Everyone wants their company to have a great customer experience, from the time they decide to call to when the door closes as your technician leaves their home. It seems like a simple concept, use advertising and your community presence to convince people to call you over your competition. Most successful operations have figured out how to make the phones ring, but tend to drop the ball once that happens. I believe the problems start with the quality of the applicants you hire.
As an industry, we tend to treat the people who answer our calls as “less than” the others in our business. Even if you don’t think that applies in your case, I am willing to bet that these are some of the lowest-paid and least-trained members of your team. I am constantly asked how to find better people for these jobs and my answer is always the same. Pay them more.
If you want a truly great technician to leave their current employer and come work for you, an increase in pay and benefits will be a key part of that conversation. So why should your internal staff be any different?

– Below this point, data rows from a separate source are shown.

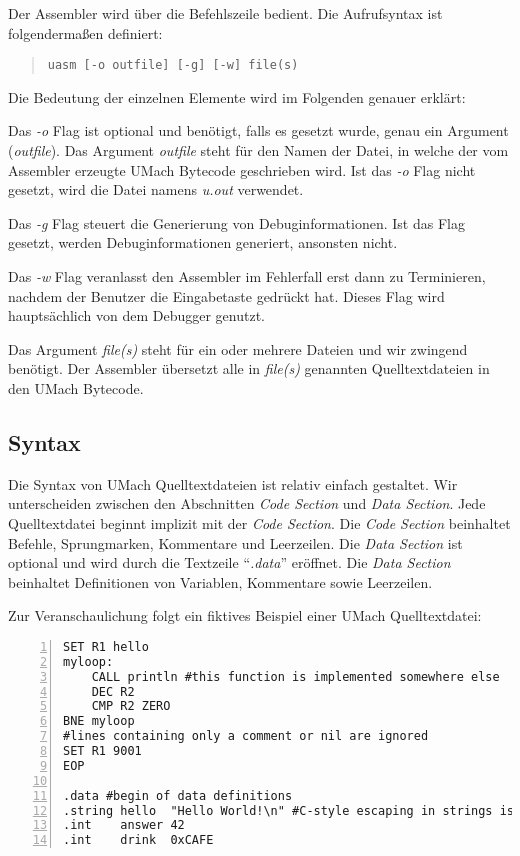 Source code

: Der Assembler wird über die Befehlszeile bedient. Die Aufrufsyntax ist folgendermaßen
definiert:
\begin{quote}\texttt{uasm [-o outfile] [-g] [-w] file(s)}\end{quote}
Die Bedeutung der einzelnen Elemente wird im Folgenden genauer erklärt:

Das \emph{-o} Flag ist optional und benötigt, falls es gesetzt wurde, genau ein
Argument (\emph{outfile}). Das Argument \emph{outfile} steht für den Namen der
Datei, in welche der vom Assembler erzeugte UMach Bytecode geschrieben wird. Ist 
das \emph{-o} Flag nicht gesetzt, wird die Datei namens \emph{u.out} verwendet.

Das \emph{-g} Flag steuert die Generierung von Debuginformationen. Ist das Flag
gesetzt, werden Debuginformationen generiert, ansonsten nicht.

Das \emph{-w} Flag veranlasst den Assembler im Fehlerfall erst dann zu Terminieren,
nachdem der Benutzer die Eingabetaste gedrückt hat. Dieses Flag wird hauptsächlich
von dem Debugger genutzt.

Das Argument \emph{file(s)} steht für ein oder mehrere Dateien und wir zwingend
benötigt. Der Assembler übersetzt alle in \emph{file(s)} genannten Quelltextdateien
in den UMach Bytecode.

\subsection{Syntax}

Die Syntax von UMach Quelltextdateien ist relativ einfach gestaltet. Wir
unterscheiden zwischen den Abschnitten \emph{Code Section} und \emph{Data Section}.
Jede Quelltextdatei beginnt implizit mit der \emph{Code Section}. Die
\emph{Code Section} beinhaltet Befehle, Sprungmarken, Kommentare und Leerzeilen.
Die \emph{Data Section} ist optional und wird durch die Textzeile ``\emph{.data}''
eröffnet. Die \emph{Data Section} beinhaltet Definitionen von Variablen,
Kommentare sowie Leerzeilen.

Zur Veranschaulichung folgt ein fiktives Beispiel einer UMach Quelltextdatei:

\begin{lstlisting}[numbers=left, numberstyle=\tiny]
SET R1 hello
myloop:
    CALL println #this function is implemented somewhere else
    DEC R2
    CMP R2 ZERO
BNE myloop
#lines containing only a comment or nil are ignored
SET R1 9001
EOP

.data #begin of data definitions
.string hello  "Hello World!\n" #C-style escaping in strings is OK
.int    answer 42
.int    drink  0xCAFE
\end{lstlisting}

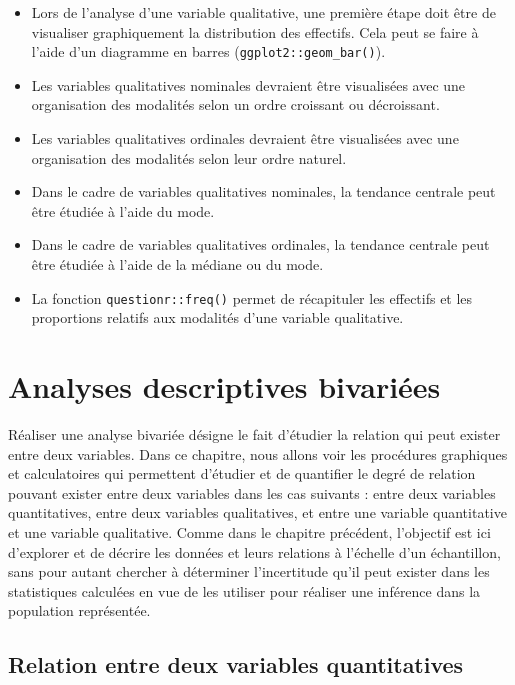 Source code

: \documentclass[
  french,
]{book}
\begin{document}
\begin{itemize}
\item
  Lors de l'analyse d'une variable qualitative, une première étape doit être de visualiser graphiquement la distribution des effectifs. Cela peut se faire à l'aide d'un diagramme en barres (\texttt{ggplot2::geom\_bar()}).
\item
  Les variables qualitatives nominales devraient être visualisées avec une organisation des modalités selon un ordre croissant ou décroissant.
\item
  Les variables qualitatives ordinales devraient être visualisées avec une organisation des modalités selon leur ordre naturel.
\item
  Dans le cadre de variables qualitatives nominales, la tendance centrale peut être étudiée à l'aide du mode.
\item
  Dans le cadre de variables qualitatives ordinales, la tendance centrale peut être étudiée à l'aide de la médiane ou du mode.
\item
  La fonction \texttt{questionr::freq()} permet de récapituler les effectifs et les proportions relatifs aux modalités d'une variable qualitative.
\end{itemize}

\hypertarget{analyses-descriptives-bivariuxe9es}{%
\chapter{Analyses descriptives bivariées}\label{analyses-descriptives-bivariuxe9es}}

Réaliser une analyse bivariée désigne le fait d'étudier la relation qui peut exister entre deux variables. Dans ce chapitre, nous allons voir les procédures graphiques et calculatoires qui permettent d'étudier et de quantifier le degré de relation pouvant exister entre deux variables dans les cas suivants : entre deux variables quantitatives, entre deux variables qualitatives, et entre une variable quantitative et une variable qualitative. Comme dans le chapitre précédent, l'objectif est ici d'explorer et de décrire les données et leurs relations à l'échelle d'un échantillon, sans pour autant chercher à déterminer l'incertitude qu'il peut exister dans les statistiques calculées en vue de les utiliser pour réaliser une inférence dans la population représentée.

\hypertarget{relation-entre-deux-variables-quantitatives}{%
\section{Relation entre deux variables quantitatives}\label{relation-entre-deux-variables-quantitatives}}
\end{document}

If you want the best team answering your phones then be prepared to pay for the privilege. I’m not talking about payroll to the detriment of your bottom line, but rather getting realistic about the caliber of human being you have on the receiving end of all that marketing spend. The BEST people will not settle for average compensation.
And if you’re going to pay more, you can demand more as well. We hire these people for their attitude above all else, and we should demand a good one every day. Just as your technicians are expected to bring their knowledge and equipment to work, our internal staff should bring their tools as well. When they show up for the interview they are usually well-dressed and in a great mood. If they aren’t, then don’t hire them. If they are, bring those facts up as a continuing condition of employment.
I’ll give you an example, but first let’s set the stage: I have decided that I will pay the highest wages for answering the phones in my market to make sure I hire only the best people. I will have already conducted the first interview over the phone to make sure that this potential coworker can become the voice of my company. Once they pass that test I will invite them in for a face-to-face interview. At some point during that meeting, I will bring up some version of the following:
“I think you would make a great addition to our team, but I have a couple nonnegotiable conditions we need to discuss first. You arrived today on time, looking professional, and in a good mood. Those three things, above all else, are why I would hire you. Any day you show up any different I will have to consider the possibility of finding someone else. We all have things happening in our personal lives, but you are being hired for your great attitude, so I will accept nothing else. Do you think you can consistently live up to what you have shown me today?”
There are lots of different ways to convey those sentiments, but you get the idea. If we want to have the best team we are going to need to make changes in the form of better pay and better people.